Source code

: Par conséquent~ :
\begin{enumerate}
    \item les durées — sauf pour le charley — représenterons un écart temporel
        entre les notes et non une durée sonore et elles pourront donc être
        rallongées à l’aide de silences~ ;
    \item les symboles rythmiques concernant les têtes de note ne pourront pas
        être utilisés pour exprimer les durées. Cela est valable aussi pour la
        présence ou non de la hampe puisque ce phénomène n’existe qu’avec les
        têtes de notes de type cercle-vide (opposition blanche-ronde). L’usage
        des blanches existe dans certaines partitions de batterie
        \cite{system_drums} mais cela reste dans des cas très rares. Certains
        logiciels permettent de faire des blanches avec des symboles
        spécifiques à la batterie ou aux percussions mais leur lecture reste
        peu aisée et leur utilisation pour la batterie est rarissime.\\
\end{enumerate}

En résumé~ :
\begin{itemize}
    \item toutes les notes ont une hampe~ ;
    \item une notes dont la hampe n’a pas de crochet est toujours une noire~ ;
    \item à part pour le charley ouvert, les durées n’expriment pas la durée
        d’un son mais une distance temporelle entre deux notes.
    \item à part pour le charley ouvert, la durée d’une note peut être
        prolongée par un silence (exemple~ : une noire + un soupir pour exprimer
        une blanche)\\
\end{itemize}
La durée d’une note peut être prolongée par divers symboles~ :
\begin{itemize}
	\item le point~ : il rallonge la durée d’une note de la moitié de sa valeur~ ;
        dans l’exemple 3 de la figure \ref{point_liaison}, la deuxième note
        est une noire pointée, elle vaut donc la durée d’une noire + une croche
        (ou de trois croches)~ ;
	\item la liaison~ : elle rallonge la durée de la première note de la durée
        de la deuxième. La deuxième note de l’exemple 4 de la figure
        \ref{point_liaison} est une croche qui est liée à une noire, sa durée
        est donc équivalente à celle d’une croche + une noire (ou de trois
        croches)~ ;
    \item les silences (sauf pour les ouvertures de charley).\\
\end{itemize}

◆ **ASSIGNMENT**
Transcribe all of the data, keeping every line identical.

◆ **REPLY TO THE TASK**
Source code

: Par conséquent~ :
\begin{enumerate}
    \item les durées — sauf pour le charley — représenterons un écart temporel
        entre les notes et non une durée sonore et elles pourront donc être
        rallongées à l’aide de silences~ ;
    \item les symboles rythmiques concernant les têtes de note ne pourront pas
        être utilisés pour exprimer les durées. Cela est valable aussi pour la
        présence ou non de la hampe puisque ce phénomène n’existe qu’avec les
        têtes de notes de type cercle-vide (opposition blanche-ronde). L’usage
        des blanches existe dans certaines partitions de batterie
        \cite{system_drums} mais cela reste dans des cas très rares. Certains
        logiciels permettent de faire des blanches avec des symboles
        spécifiques à la batterie ou aux percussions mais leur lecture reste
        peu aisée et leur utilisation pour la batterie est rarissime.\\
\end{enumerate}

En résumé~ :
\begin{itemize}
    \item toutes les notes ont une hampe~ ;
    \item une notes dont la hampe n’a pas de crochet est toujours une noire~ ;
    \item à part pour le charley ouvert, les durées n’expriment pas la durée
        d’un son mais une distance temporelle entre deux notes.
    \item à part pour le charley ouvert, la durée d’une note peut être
        prolongée par un silence (exemple~ : une noire + un soupir pour exprimer
        une blanche)\\
\end{itemize}
La durée d’une note peut être prolongée par divers symboles~ :
\begin{itemize}
	\item le point~ : il rallonge la durée d’une note de la moitié de sa valeur~ ;
        dans l’exemple 3 de la figure \ref{point_liaison}, la deuxième note
        est une noire pointée, elle vaut donc la durée d’une noire + une croche
        (ou de trois croches)~ ;
	\item la liaison~ : elle rallonge la durée de la première note de la durée
        de la deuxième. La deuxième note de l’exemple 4 de la figure
        \ref{point_liaison} est une croche qui est liée à une noire, sa durée
        est donc équivalente à celle d’une croche + une noire (ou de trois
        croches)~ ;
    \item les silences (sauf pour les ouvertures de charley).\\
\end{itemize}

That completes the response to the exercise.